The following is a guest contribution and reflects the author’s views alone. For information on how to submit an article to the Opinion Section, click here.
In the winter of 2021, as Omicron, the latest COVID-19 variant was rising, the Princeton community attempted to bridge the formidable gap between practicing safety and moving beyond the pandemic. During this time, a classmate of mine made a statement that reflected the implications of the pandemic. This student, someone I’d consider a friend and is also rather well-informed on policy, told me: “We have to find a death rate that we are comfortable with.” Their words, of course, meant that the United States and the world as a whole would have to decide the point at which COVID-19 deaths were acceptable to allow economic and social growth.
Six months prior to this conversation and about a year into the pandemic, I was diagnosed with Rheumatoid Arthritis (RA). RA is an autoimmune disease where one’s immune system attacks the joints from the inside out. Before my diagnosis, I had characteristic pain and mobility issues — I was an incredibly sick child, but had difficulty getting doctors to believe that my symptoms existed for the entirety of my life. For the entirety of the pandemic, my mother, who has had ovarian, brain and lung cancers, and I have been placed in mortal danger by a disease that kills people with our exact same illnesses every day.

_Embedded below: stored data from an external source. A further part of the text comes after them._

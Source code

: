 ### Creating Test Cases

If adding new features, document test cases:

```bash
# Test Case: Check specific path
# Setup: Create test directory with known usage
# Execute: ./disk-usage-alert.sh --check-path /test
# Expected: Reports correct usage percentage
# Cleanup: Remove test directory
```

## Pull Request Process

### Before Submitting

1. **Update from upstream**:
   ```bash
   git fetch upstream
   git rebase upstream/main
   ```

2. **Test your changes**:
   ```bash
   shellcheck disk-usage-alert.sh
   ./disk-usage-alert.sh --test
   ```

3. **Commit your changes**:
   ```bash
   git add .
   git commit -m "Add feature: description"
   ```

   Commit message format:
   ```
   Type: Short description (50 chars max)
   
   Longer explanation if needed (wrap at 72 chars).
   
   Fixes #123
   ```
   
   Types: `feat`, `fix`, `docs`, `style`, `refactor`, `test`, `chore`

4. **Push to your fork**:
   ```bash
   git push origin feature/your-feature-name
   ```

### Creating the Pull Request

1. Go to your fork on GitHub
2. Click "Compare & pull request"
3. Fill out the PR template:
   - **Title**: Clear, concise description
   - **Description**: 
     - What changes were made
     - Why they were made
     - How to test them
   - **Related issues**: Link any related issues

As an immunocompromised person, the statement of my classmate is horrifying, because I know that people like me are 42 percent more likely to die of COVID-19 if vaccinated, and 87 percent if unvaccinated. This reminder isn’t only present in the most extreme case of death or advertised in global data. Rather, I am reminded everyday as I sit in my classes. Oftentimes, I am one of very few wearing a mask, while my classmates around me frequently come to class while ill. Their coughing and sneezing, while even if not from COVID-19, could be an illness that could hospitalize me. My personal safety feels constantly at risk and distracts me from paying attention to the lecture — the only reason I attended in the first place.
Many other immunocompromised students have expressed similar discomfort or anxiety to me and through the Disability Collective. In the fall of 2021, when the “Princeton Plague” was overtaking campus, multiple immunocompromised students, myself included, contracted pneumonia from the cold that had been attacking our able-bodied (or pre-disabled) classmates. As I sat in McCosh Health Center with pneumonia, a sinus infection, and heart problems, a practitioner asked me why I “felt like” I was immunocompromised. Despite RA’s status as one of the most common autoimmune diseases, I still often face this lack of care or concern in the face of very serious and threatening illnesses. I know that I am not alone in these experiences, and that every immunocompromised person I’ve ever spoken to has their own onslaught of stories.

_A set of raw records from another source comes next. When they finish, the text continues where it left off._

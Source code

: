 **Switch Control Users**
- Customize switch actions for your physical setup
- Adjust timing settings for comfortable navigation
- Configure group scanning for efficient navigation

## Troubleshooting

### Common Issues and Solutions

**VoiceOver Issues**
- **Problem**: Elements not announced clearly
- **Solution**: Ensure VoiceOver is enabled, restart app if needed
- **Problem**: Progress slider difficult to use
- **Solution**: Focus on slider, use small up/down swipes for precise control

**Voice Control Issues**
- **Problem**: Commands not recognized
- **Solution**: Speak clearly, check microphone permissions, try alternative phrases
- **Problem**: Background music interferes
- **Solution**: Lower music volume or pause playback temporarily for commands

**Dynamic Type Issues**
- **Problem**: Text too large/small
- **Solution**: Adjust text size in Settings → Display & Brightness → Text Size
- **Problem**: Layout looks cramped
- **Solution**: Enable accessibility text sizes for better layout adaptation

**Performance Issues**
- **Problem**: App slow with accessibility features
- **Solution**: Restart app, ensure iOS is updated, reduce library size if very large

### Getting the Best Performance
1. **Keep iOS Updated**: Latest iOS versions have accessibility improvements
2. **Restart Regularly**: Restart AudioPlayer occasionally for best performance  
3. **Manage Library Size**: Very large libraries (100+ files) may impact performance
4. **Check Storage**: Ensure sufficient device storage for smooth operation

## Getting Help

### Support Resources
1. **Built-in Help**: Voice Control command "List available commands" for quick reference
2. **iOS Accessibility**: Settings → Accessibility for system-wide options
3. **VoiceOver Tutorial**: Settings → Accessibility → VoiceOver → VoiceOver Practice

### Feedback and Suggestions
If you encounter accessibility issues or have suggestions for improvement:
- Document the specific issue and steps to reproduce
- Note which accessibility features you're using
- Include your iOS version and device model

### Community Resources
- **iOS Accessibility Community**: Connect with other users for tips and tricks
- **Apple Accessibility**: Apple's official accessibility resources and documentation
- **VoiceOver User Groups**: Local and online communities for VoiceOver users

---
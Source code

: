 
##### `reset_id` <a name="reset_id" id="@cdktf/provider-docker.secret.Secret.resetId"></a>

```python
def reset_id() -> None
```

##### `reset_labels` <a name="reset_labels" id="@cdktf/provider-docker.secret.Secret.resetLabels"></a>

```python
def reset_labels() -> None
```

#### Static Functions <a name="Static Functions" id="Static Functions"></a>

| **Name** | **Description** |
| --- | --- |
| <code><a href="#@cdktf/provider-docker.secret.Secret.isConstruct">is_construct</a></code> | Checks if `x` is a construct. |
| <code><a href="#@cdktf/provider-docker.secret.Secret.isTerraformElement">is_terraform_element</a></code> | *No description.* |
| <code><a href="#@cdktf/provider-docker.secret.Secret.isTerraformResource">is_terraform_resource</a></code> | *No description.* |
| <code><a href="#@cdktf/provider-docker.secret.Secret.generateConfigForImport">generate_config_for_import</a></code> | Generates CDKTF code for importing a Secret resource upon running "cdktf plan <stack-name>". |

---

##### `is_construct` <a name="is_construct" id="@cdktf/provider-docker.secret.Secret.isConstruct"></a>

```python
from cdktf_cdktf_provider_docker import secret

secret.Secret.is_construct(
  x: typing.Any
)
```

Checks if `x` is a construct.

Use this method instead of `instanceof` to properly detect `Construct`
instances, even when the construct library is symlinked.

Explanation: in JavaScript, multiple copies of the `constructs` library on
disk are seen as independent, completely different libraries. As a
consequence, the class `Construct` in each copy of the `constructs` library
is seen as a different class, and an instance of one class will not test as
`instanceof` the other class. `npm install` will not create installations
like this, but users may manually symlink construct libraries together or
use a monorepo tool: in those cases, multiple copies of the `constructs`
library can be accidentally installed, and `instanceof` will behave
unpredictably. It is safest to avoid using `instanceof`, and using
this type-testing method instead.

Many people claim it’s a personal choice when they choose not to mask. I don’t really wish to spark another debate about masks, but I will present a truth: public health measures are measures that keep people like me alive, but they also allow me the freedom and independence to safely navigate the world. Masks are an easy and effective way to make a classroom or social space accessible for people like me. The current University masking policy states that the convener of an event may require or request masks. When I have approached professors to enact this rule for my and my classmates’ sake, I am met with resistance. As a Peer Academic Advisor (PAA), I was told that requesting my advisees to mask when meeting with me would affect the power dynamics between us. What is the power dynamic when my personal safety is at risk, and I am following University policy to protect myself and others? These experiences are all too common, and it creates a constant tension: spaces will tell me that they are accessible and inclusive, and then continue to resist when I advocate for my own safety.

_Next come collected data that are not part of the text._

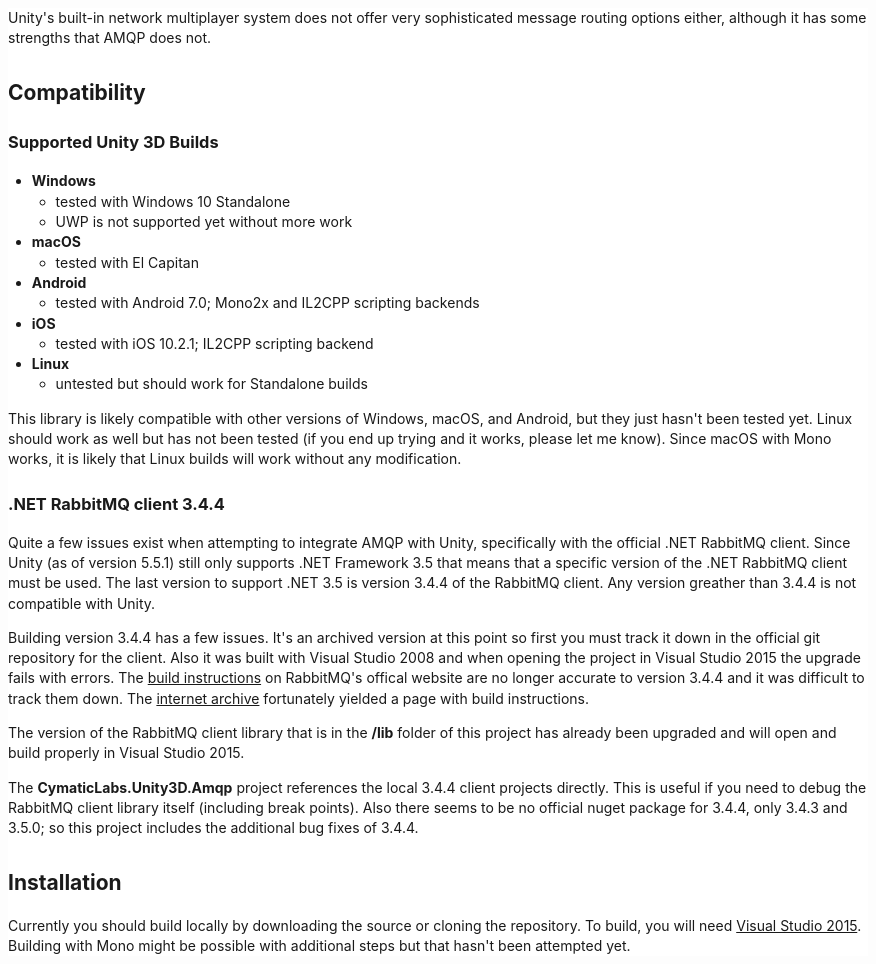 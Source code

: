 Unity's built-in network multiplayer system does not offer very sophisticated message routing options either, although it has some strengths that AMQP does not.

## Compatibility

### Supported Unity 3D Builds

* **Windows**
  * tested with Windows 10 Standalone
  * UWP is not supported yet without more work
* **macOS**
  * tested with El Capitan
* **Android**
  * tested with Android 7.0;  Mono2x and IL2CPP scripting backends
* **iOS**
  * tested with iOS 10.2.1; IL2CPP scripting backend
* **Linux**
  * untested but should work for Standalone builds 

This library is likely compatible with other versions of Windows, macOS, and Android, but they just hasn't been tested yet. Linux should work as well but has not been tested (if you end up trying and it works, please let me know). Since macOS with Mono works, it is likely that Linux builds will work without any modification.

### .NET RabbitMQ client 3.4.4

Quite a few issues exist when attempting to integrate AMQP with Unity, specifically with the official .NET RabbitMQ client. Since Unity  (as of version 5.5.1) still only supports .NET Framework 3.5 that means that a specific version of the .NET RabbitMQ client must be used. The last version to support .NET 3.5 is version 3.4.4 of the RabbitMQ client. Any version greather than 3.4.4 is not compatible with Unity.

Building version 3.4.4 has a few issues. It's an archived version at this point so first you must track it down in the official git repository for the client. Also it was built with Visual Studio 2008 and when opening the project in Visual Studio 2015 the upgrade fails with errors. The [build instructions](http://www.rabbitmq.com/build-dotnet-client.html) on RabbitMQ's offical website are no longer accurate to version 3.4.4 and it was difficult to track them down. The [internet archive](https://archive.org/) fortunately yielded a page with build instructions.

The version of the RabbitMQ client library that is in the **/lib** folder of this project has already been upgraded and will open and build properly in Visual Studio 2015.

The **CymaticLabs.Unity3D.Amqp** project references the local 3.4.4 client projects directly. This is useful if you need to debug the RabbitMQ client library itself (including break points). Also there seems to be no official nuget package for 3.4.4, only 3.4.3 and 3.5.0; so this project includes the additional bug fixes of 3.4.4.

## Installation

Currently you should build locally by downloading the source or cloning the repository. To build, you will need [Visual Studio 2015](https://www.visualstudio.com/downloads/). Building with Mono might be possible with additional steps but that hasn't been attempted yet.
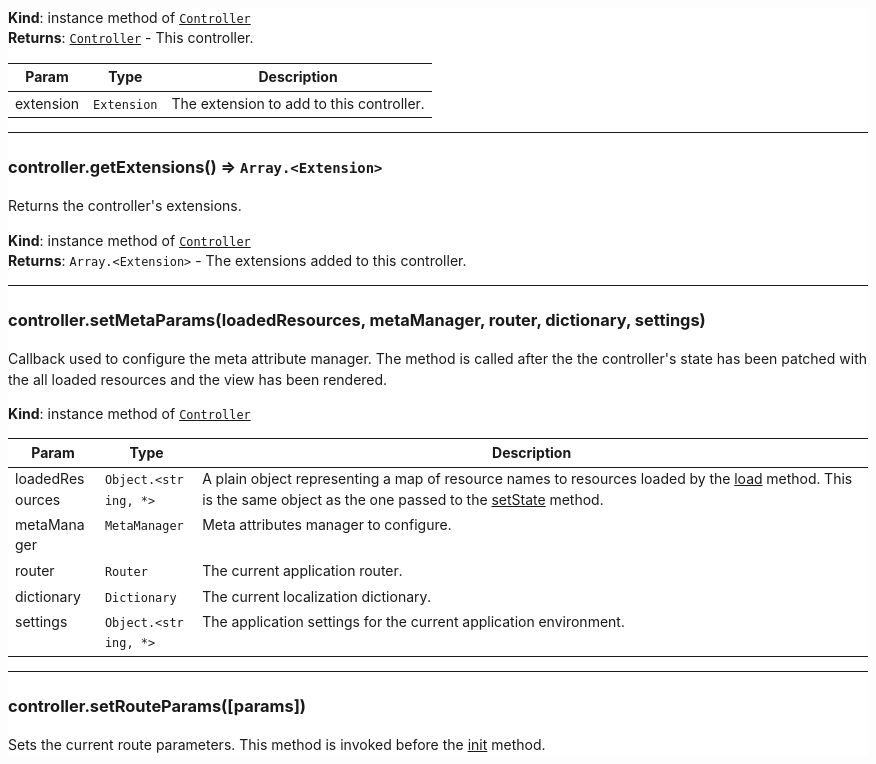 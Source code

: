 **Kind**: instance method of [<code>Controller</code>](#Controller)  
**Returns**: [<code>Controller</code>](#Controller) - This controller.  

| Param | Type | Description |
| --- | --- | --- |
| extension | <code>Extension</code> | The extension to add to this controller. |


* * *

### controller.getExtensions() ⇒ <code>Array.&lt;Extension&gt;</code>&nbsp;<a name="Controller+getExtensions" href="https://github.com/seznam/IMA.js-core/tree/0.16.9/controller/Controller.js#L161" target="_blank"><span class="icon"><i class="fas fa-external-link-alt fa-xs"></i></span></a>
Returns the controller's extensions.

**Kind**: instance method of [<code>Controller</code>](#Controller)  
**Returns**: <code>Array.&lt;Extension&gt;</code> - The extensions added to this controller.  

* * *

### controller.setMetaParams(loadedResources, metaManager, router, dictionary, settings)&nbsp;<a name="Controller+setMetaParams" href="https://github.com/seznam/IMA.js-core/tree/0.16.9/controller/Controller.js#L178" target="_blank"><span class="icon"><i class="fas fa-external-link-alt fa-xs"></i></span></a>
Callback used to configure the meta attribute manager. The method is
called after the the controller's state has been patched with the all
loaded resources and the view has been rendered.

**Kind**: instance method of [<code>Controller</code>](#Controller)  

| Param | Type | Description |
| --- | --- | --- |
| loadedResources | <code>Object.&lt;string, \*&gt;</code> | A plain object representing a        map of resource names to resources loaded by the        [load](#Controller+load) method. This is the same object as the one        passed to the [setState](#Controller+setState) method. |
| metaManager | <code>MetaManager</code> | Meta attributes manager to configure. |
| router | <code>Router</code> | The current application router. |
| dictionary | <code>Dictionary</code> | The current localization dictionary. |
| settings | <code>Object.&lt;string, \*&gt;</code> | The application settings for the        current application environment. |


* * *

### controller.setRouteParams([params])&nbsp;<a name="Controller+setRouteParams" href="https://github.com/seznam/IMA.js-core/tree/0.16.9/controller/Controller.js#L186" target="_blank"><span class="icon"><i class="fas fa-external-link-alt fa-xs"></i></span></a>
Sets the current route parameters. This method is invoked before the
[init](#Controller+init) method.
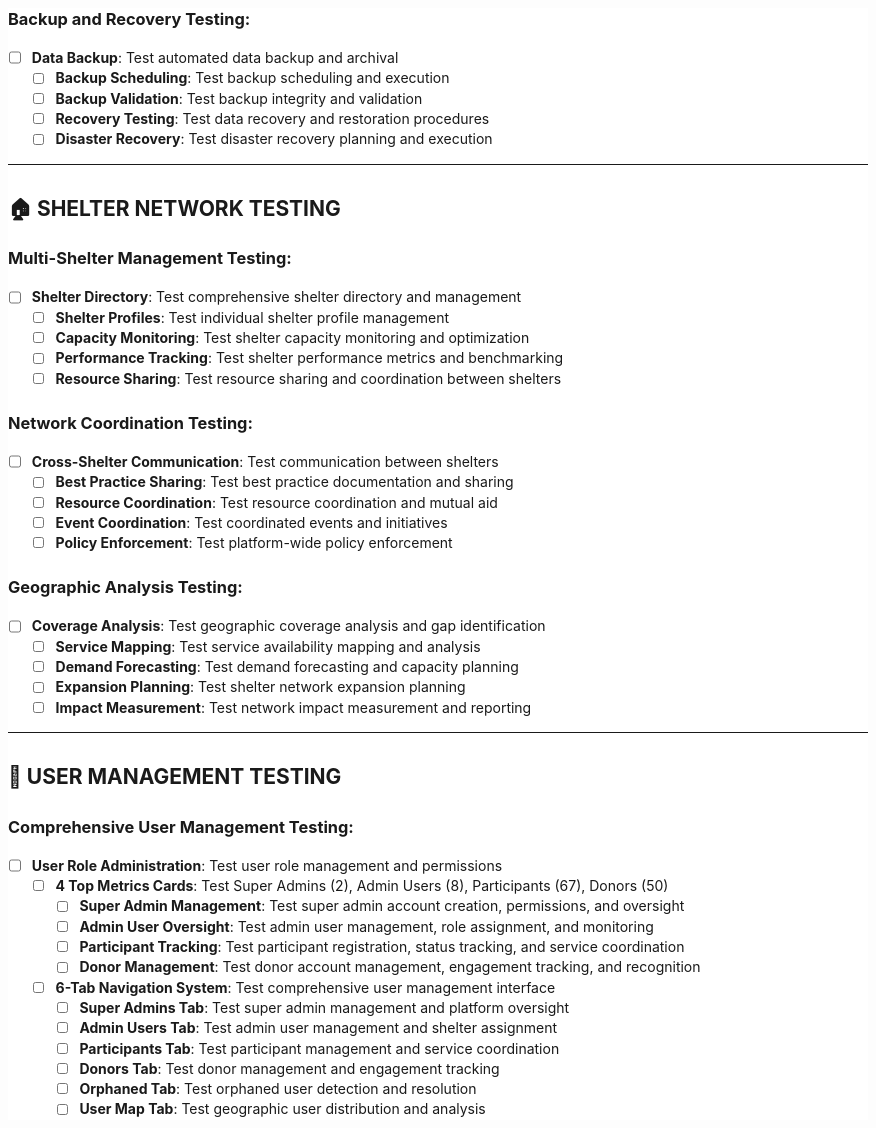 ### **Backup and Recovery Testing:**
- [ ] **Data Backup**: Test automated data backup and archival
  - [ ] **Backup Scheduling**: Test backup scheduling and execution
  - [ ] **Backup Validation**: Test backup integrity and validation
  - [ ] **Recovery Testing**: Test data recovery and restoration procedures
  - [ ] **Disaster Recovery**: Test disaster recovery planning and execution

---

## **🏠 SHELTER NETWORK TESTING**

### **Multi-Shelter Management Testing:**
- [ ] **Shelter Directory**: Test comprehensive shelter directory and management
  - [ ] **Shelter Profiles**: Test individual shelter profile management
  - [ ] **Capacity Monitoring**: Test shelter capacity monitoring and optimization
  - [ ] **Performance Tracking**: Test shelter performance metrics and benchmarking
  - [ ] **Resource Sharing**: Test resource sharing and coordination between shelters

### **Network Coordination Testing:**
- [ ] **Cross-Shelter Communication**: Test communication between shelters
  - [ ] **Best Practice Sharing**: Test best practice documentation and sharing
  - [ ] **Resource Coordination**: Test resource coordination and mutual aid
  - [ ] **Event Coordination**: Test coordinated events and initiatives
  - [ ] **Policy Enforcement**: Test platform-wide policy enforcement

### **Geographic Analysis Testing:**
- [ ] **Coverage Analysis**: Test geographic coverage analysis and gap identification
  - [ ] **Service Mapping**: Test service availability mapping and analysis
  - [ ] **Demand Forecasting**: Test demand forecasting and capacity planning
  - [ ] **Expansion Planning**: Test shelter network expansion planning
  - [ ] **Impact Measurement**: Test network impact measurement and reporting

---

## **👥 USER MANAGEMENT TESTING**

### **Comprehensive User Management Testing:**
- [ ] **User Role Administration**: Test user role management and permissions
  - [ ] **4 Top Metrics Cards**: Test Super Admins (2), Admin Users (8), Participants (67), Donors (50)
    - [ ] **Super Admin Management**: Test super admin account creation, permissions, and oversight
    - [ ] **Admin User Oversight**: Test admin user management, role assignment, and monitoring
    - [ ] **Participant Tracking**: Test participant registration, status tracking, and service coordination
    - [ ] **Donor Management**: Test donor account management, engagement tracking, and recognition
  - [ ] **6-Tab Navigation System**: Test comprehensive user management interface
    - [ ] **Super Admins Tab**: Test super admin management and platform oversight
    - [ ] **Admin Users Tab**: Test admin user management and shelter assignment
    - [ ] **Participants Tab**: Test participant management and service coordination
    - [ ] **Donors Tab**: Test donor management and engagement tracking
    - [ ] **Orphaned Tab**: Test orphaned user detection and resolution
    - [ ] **User Map Tab**: Test geographic user distribution and analysis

While there are many struggles in being immunocompromised, there are also many moments that have been incredibly encouraging. The people closest to me always take precautions, including testing frequently and keeping their distance if they even begin to have a sniffle. My work at the Scholars Institute Fellows Program (SIFP) allows me to request masks, offer outdoor programming, and design events around accessibility. I always find support in the Disability Collective and have had the opportunity to share my concerns in focus groups on the student experience during the pandemic and beyond. I have learned so much about making spaces accommodating and empathetic for all people around me.
The thing that sticks with me about my classmate’s sentiment is that we shouldn’t look at the death toll as just a number — we need to look at the composition of these deaths. Who are we okay with dying or suffering extreme illness? Who are we okay with expelling from society, either through preventable, disease-related death, or from those individuals having to self-isolate for their own safety? Which community members are we willing to label as disposable through both words and actions, as my classmates do to myself and other immunocompromised students on our own campus?
I hope that my words here serve as a chance to learn about the experience of a disabled person navigating what often feels like a minefield, but also a call to action for Princeton students to make our community more accessible for people like me. I am not comfortable with any of our community members being lost, forgotten, or excluded. You shouldn’t be either.